Klaus Fuchs is known as the most
important atomic spy in history. He was
a physicist on the Manhattan Project and a lead scientist at Britain’s nuclear
facility by 1949. Just weeks after the Soviets exploded their atomic bomb in
August 1949, a decryption of a 1944 message revealed that information
describing important scientific processes related to construction of the A-bomb
had been sent from the United Sates to Moscow. FBI agents identified Klaus
Fuchs as the author.
Born
in Germany in 1911, Fuchs joined the Communist Party as student, and fled to
England during the rise of Nazism in 1933. By the time he became a British
citizen in 1942, he had already contacted the Soviet Embassy in London and
volunteered his services as a spy. He was transferred to the Los Alamos lab and
began handing over detailed information about the bomb construction, including
sketches and dimensions.
When he returned to England in 1946, he went to work
at Britain’s nuclear research facility, and passed information on creating a
hydrogen bomb to the Soviet Union. In December 1949, authorities questioned
him. In a matter of few weeks, Fuchs confessed all. He was tried and sentenced
to 14 years in prison. After serving nine years he was released to East
Germany, where he resumed work as a scientist. He died in 1988.
When
he became a British citizen, he would have had to promise by covenant to
support and defend Great Britain. By
knowingly violating that covenant, I would call him an evil, not just
misguided, man. Considering that there would not have been a nuclear Soviet
Union (at least not so quickly) without him I am surprised he escaped the death
penalty. Fuchs is a perfect example of
the damage one evil man can do.
Theodore Hall (Holtzberg) was a young Jewish boy who
had become a Marxist when he entered Harvard (from which he graduated at
18.) He was also assigned to the
Manhattan Project and passed on secrets to the Soviets years before Fuchs, but
he flew under the radar. He felt such
guilt after seeing what the bomb could do in 1945, he was motivated to give
secrets to Russia in order to create nuclear parity and avoid another atomic
was. The bomb the Soviets tested in 1949
was an exact copy of the bomb dropped on Nagasaki. He was never convicted, but
confessed in 1995 when old, encrypted documents were translated. He lived out
his in England and died two years after he was revealed to be a spy, at the age
of 79.
Harry Gold was an American chemist who
had been spying for the Soviets since 1935.

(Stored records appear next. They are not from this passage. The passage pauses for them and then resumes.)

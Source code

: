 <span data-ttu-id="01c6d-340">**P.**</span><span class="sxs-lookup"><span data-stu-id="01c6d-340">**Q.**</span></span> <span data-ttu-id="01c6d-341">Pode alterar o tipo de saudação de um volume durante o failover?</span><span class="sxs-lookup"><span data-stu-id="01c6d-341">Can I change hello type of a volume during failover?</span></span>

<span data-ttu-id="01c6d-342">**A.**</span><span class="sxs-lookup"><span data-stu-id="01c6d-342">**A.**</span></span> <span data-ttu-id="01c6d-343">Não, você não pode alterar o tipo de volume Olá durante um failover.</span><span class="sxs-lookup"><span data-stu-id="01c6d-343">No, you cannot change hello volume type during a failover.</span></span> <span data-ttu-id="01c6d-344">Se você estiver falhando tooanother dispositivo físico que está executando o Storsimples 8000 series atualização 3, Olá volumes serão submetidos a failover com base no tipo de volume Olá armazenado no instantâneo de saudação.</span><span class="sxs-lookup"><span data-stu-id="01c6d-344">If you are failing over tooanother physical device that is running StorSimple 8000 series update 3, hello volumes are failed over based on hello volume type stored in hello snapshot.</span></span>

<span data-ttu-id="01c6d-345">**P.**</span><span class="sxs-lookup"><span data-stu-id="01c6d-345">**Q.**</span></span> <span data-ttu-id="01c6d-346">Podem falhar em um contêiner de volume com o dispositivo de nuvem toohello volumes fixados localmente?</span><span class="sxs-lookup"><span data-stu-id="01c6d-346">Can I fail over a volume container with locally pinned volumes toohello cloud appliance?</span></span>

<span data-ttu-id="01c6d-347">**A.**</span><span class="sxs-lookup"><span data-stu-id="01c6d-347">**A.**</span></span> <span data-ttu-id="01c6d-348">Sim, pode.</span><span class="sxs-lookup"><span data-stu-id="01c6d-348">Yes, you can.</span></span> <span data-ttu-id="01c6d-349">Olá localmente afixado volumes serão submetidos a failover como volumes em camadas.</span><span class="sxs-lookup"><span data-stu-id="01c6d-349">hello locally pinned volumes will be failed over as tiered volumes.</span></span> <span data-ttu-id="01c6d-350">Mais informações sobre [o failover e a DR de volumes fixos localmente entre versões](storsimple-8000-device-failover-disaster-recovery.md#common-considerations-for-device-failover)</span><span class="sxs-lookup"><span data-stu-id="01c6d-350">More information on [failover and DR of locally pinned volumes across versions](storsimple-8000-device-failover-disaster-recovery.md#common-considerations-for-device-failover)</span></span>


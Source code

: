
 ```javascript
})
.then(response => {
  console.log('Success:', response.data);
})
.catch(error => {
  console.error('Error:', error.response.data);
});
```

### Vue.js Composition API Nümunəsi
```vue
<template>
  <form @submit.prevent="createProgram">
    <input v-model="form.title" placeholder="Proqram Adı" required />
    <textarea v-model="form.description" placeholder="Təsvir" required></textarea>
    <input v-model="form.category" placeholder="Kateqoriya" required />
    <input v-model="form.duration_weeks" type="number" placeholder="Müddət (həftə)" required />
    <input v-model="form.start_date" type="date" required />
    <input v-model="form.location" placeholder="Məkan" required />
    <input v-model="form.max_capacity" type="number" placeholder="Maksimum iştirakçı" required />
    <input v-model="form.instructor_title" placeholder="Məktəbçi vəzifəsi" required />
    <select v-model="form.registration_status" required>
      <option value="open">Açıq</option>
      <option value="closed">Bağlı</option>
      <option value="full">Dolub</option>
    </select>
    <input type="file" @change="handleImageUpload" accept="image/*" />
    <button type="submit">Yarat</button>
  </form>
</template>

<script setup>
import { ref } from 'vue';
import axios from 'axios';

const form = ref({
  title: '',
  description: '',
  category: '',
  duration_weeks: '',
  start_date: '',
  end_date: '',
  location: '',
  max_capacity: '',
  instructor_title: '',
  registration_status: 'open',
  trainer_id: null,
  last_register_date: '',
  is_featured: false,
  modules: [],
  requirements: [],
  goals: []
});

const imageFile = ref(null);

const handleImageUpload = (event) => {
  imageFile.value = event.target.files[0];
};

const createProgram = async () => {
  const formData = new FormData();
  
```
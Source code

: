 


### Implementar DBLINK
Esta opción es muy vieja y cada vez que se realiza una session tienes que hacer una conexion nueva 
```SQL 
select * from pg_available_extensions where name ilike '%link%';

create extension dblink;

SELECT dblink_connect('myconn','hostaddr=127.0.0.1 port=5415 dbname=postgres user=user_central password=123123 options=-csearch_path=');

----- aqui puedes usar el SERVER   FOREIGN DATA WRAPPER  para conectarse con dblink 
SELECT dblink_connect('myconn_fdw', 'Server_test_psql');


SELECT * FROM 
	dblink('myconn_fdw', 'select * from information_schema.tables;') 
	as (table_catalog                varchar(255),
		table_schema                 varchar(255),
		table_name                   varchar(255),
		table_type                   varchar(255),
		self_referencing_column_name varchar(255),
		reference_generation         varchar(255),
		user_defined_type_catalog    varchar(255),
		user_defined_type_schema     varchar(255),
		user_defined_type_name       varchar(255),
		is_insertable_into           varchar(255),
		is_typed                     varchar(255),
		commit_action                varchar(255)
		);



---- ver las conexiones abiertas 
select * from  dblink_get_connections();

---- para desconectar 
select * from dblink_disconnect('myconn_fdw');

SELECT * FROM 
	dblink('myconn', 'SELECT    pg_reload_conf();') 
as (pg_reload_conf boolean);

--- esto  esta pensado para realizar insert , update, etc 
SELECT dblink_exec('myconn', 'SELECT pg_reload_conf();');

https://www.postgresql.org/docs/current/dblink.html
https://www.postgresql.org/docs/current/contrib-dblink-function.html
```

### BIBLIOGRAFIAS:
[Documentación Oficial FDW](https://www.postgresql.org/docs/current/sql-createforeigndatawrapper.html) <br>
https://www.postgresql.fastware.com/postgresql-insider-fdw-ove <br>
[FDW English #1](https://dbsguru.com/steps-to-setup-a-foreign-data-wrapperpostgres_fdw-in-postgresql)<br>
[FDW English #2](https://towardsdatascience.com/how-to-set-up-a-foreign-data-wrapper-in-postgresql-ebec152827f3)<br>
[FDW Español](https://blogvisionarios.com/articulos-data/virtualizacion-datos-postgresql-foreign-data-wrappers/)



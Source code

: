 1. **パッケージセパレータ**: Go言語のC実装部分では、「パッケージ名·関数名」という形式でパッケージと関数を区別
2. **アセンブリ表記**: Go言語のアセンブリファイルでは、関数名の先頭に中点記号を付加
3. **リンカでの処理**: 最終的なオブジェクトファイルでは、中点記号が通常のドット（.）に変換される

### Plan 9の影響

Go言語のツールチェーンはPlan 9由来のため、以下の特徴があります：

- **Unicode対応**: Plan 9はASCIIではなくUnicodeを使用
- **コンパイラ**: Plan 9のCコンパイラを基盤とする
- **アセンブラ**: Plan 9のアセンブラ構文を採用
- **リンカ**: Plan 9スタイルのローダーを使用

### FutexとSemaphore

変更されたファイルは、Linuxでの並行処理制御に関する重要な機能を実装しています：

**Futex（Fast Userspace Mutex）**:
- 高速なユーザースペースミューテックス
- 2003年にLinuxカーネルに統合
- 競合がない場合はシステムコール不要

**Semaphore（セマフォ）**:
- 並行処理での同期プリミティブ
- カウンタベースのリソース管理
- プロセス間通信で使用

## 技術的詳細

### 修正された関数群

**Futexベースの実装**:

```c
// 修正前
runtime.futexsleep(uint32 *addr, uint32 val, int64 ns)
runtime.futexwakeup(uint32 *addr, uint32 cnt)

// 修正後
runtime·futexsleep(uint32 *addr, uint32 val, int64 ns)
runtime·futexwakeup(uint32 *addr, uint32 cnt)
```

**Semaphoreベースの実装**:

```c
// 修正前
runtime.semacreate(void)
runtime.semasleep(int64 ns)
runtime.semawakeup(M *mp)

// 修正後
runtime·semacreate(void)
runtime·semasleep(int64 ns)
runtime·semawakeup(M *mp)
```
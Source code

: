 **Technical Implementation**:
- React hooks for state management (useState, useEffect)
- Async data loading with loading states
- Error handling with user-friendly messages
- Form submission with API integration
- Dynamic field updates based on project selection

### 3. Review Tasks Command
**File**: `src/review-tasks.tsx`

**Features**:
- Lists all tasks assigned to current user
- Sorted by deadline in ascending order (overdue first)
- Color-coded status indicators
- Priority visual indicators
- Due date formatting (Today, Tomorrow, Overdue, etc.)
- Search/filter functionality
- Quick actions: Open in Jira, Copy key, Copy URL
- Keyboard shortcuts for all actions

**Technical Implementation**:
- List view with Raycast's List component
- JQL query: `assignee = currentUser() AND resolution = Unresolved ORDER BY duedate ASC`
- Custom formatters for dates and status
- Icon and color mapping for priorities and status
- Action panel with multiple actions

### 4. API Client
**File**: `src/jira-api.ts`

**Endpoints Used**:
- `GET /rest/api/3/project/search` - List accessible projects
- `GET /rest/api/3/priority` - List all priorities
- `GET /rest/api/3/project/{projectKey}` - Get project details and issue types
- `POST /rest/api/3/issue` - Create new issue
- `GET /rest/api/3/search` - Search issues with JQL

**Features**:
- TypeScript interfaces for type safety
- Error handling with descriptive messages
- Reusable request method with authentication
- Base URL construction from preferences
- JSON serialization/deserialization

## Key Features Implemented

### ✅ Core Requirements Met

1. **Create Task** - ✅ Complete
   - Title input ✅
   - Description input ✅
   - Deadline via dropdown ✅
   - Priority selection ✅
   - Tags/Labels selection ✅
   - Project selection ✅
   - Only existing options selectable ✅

He was named by Fuchs when he eventually confessed. He was sentenced to
30 years in prison.
David Greenglass was the third “mole” in the
Manhattan Project. Working with Hill and Fuchs, he began passing information
from Los Alamos, where he began work as a machinist in 1944. He also went to
prison but escaped the death penalty because, like Gold, he confessed and
cooperated with the authorities and named names.
Lana and Morris Cohen – were professional
industrial spies. They gathered leaked
secrets from Los Alamos in 1945. When
the arrests of spies began in 1949, the fled to Moscow. In 1961, they
resurfaced in England where they continued to spy for Moscow under their new
aliases. When they were finally convicted, they were sentenced to 20 years, but
were released early in an exchange for a British spy incarcerated in Moscow.
Ethel Rosenburg (sister to
Greenglass) and her husband, Theodore are the only spies I
actually remember. They were arrested in
the same group with Hall, Greenglass, and Gold.
Unlike their colleagues, they refused to give any information or
names. They claimed to be innocent. A jury found them guilty. They were convicted in 1951 and sentenced to
death. They died in the electric chair
at Sing-Sing prison in 1956.
I
remember reading about them in the newspaper and seeing a picture of them with
shaved heads just prior to their execution. I remember having a really sick
feeling, not only about them betraying their nation, but because of their
grisly deaths. I was about 6 at the time.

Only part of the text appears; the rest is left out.